Lo multicultural como mitología y como coartada del racismo


Lo multicultural como mitología y como coartada del racismo (Resumen)

La noción de cultura en tanto que conjunto de caracteres de un colectivo nacional, tribal o religioso, ha venido a reemplazar por equivalencia la noción de raza, desprestigiada por la experiencia nazi. Pero su funcionamiento objetivo es el mismo. Raza, nación y cultura son constructos nacidos a la sombra del Romanticismo, de la reacción antiiluminista. El multiculturalismo es la ideología llamada a justificar en el plano teórico la perduración de divisiones entre seres humanos, de exclusiones más o menos voluntarias, y de la explotación derivada de la constitución de ghettos étnicos. Ha servido para hacer olvidar el derecho a la igualdad, en nombre del derecho a la diferencia.

Siempre hay un fantasma recorriendo Europa. Uno, cualquiera, no constantemente el mismo. En tiempos de Marx y Engels, era el del comunismo. Sobre la base de esa ficción, de esa enorme ingenuidad que convirtió una expresión de deseos en una desgracia universal, se organizaron los aparatos ideológicos de justificación de la guerra fría, a partir de la formalización de uno de los dos grandes mitos del siglo XX: el mito del proletariado universal revolucionario. La claudicación de la Unión Soviética a finales de la década de 1980 y principios de la de 1990, dio por tierra con el invento.

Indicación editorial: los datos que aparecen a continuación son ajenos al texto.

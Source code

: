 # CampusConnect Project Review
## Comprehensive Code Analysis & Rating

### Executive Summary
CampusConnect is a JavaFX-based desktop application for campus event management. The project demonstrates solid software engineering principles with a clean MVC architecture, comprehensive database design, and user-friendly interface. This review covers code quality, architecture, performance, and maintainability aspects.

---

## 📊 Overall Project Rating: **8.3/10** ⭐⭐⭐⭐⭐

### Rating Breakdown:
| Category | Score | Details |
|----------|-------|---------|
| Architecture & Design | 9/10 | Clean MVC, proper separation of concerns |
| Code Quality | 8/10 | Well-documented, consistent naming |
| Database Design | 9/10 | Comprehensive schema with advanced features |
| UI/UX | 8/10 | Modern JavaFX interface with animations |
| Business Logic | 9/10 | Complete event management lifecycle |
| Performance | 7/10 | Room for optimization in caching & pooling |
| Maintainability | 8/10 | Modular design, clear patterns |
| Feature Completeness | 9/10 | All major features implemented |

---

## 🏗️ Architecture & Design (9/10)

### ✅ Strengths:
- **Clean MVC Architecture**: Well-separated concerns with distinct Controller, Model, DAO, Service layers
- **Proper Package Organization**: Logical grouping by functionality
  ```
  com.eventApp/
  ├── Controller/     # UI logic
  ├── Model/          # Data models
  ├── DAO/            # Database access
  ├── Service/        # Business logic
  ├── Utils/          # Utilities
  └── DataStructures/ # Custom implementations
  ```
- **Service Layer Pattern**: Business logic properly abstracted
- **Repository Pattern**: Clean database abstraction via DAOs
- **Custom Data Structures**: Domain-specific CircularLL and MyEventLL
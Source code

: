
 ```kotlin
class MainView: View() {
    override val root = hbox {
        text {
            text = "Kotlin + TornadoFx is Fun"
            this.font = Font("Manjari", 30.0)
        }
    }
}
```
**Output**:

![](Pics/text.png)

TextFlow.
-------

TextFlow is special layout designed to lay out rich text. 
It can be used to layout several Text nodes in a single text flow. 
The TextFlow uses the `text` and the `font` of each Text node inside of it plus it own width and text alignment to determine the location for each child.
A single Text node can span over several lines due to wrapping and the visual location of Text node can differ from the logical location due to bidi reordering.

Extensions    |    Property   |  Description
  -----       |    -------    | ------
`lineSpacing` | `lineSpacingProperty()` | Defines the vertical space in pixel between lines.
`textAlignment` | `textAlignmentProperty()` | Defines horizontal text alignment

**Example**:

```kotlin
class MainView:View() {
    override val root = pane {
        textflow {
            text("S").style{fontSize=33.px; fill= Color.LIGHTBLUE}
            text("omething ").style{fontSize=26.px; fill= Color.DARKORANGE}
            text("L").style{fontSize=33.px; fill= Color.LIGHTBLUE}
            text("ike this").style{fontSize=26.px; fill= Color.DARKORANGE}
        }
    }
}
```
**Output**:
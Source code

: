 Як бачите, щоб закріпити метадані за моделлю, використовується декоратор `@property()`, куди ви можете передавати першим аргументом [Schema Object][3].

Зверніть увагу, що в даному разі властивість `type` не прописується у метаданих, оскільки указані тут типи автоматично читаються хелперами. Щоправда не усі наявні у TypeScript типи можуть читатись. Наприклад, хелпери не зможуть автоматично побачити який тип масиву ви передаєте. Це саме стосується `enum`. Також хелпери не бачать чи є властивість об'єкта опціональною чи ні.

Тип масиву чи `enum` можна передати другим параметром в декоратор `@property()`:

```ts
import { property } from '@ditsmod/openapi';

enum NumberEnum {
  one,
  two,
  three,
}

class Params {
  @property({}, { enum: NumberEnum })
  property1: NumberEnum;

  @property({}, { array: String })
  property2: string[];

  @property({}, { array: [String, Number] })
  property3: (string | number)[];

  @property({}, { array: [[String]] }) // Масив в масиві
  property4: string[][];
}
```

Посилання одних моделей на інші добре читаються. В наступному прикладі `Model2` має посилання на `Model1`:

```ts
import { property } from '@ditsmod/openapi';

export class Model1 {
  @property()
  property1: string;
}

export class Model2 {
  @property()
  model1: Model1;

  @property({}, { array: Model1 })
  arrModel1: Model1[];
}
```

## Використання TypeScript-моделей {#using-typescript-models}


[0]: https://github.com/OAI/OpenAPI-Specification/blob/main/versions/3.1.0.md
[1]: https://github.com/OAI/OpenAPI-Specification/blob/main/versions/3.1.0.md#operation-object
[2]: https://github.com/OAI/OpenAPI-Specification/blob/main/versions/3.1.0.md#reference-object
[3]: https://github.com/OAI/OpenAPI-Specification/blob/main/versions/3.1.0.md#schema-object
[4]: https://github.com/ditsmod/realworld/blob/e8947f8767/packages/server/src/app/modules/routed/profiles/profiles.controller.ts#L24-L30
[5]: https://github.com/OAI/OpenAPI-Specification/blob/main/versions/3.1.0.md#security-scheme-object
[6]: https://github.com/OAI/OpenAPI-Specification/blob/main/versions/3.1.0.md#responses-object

Con un dolor infantil, los militantes se quedaron mirando las entrañas mecánicas del juguete al que habían confundido con un niño de carne y hueso.

En El judío imaginario, Alain Finkielkraut (1990) trata con amplitud del otro mito secular: el de la raza aria. El pensador francés no comete el error de darlo por liquidado: en política, y sobre todo en el ámbito de los imaginarios políticos, la razón cuenta poco; y no basta con abordar las estructuras enfermas desde el sentido común, la conciencia y la memoria para alcanzar su curación, como Freud pretendía hacer con las neurosis en el espacio individual. Si bastó con el desastre ruso para acabar con la ficción del proletariado, fue porque con la caída de las fronteras de la autarquía stalinista se alcanzó el establecimiento del mercado mundial, fin último del capitalismo.
La ficción de la raza aria, que después de la derrota alemana en la Segunda Guerra Mundial, se generalizó en una primera etapa en la ficción de las razas y, en una etapa posterior y superior, en la ficción de las culturas, goza, en cambio, de buena salud. Lo que se llamó raza hasta 1945, se llama ahora cultura. Es la denominación políticamente correcta de una aberración que hunde sus raíces en el pensamiento de Lutero y de la reacción antiiluminista. Cabe apuntar aquí que la expresión "políticamente correcto" se deriva de la noción de "ideológicamente correcto" acuñada por Goebbels con idéntico sentido.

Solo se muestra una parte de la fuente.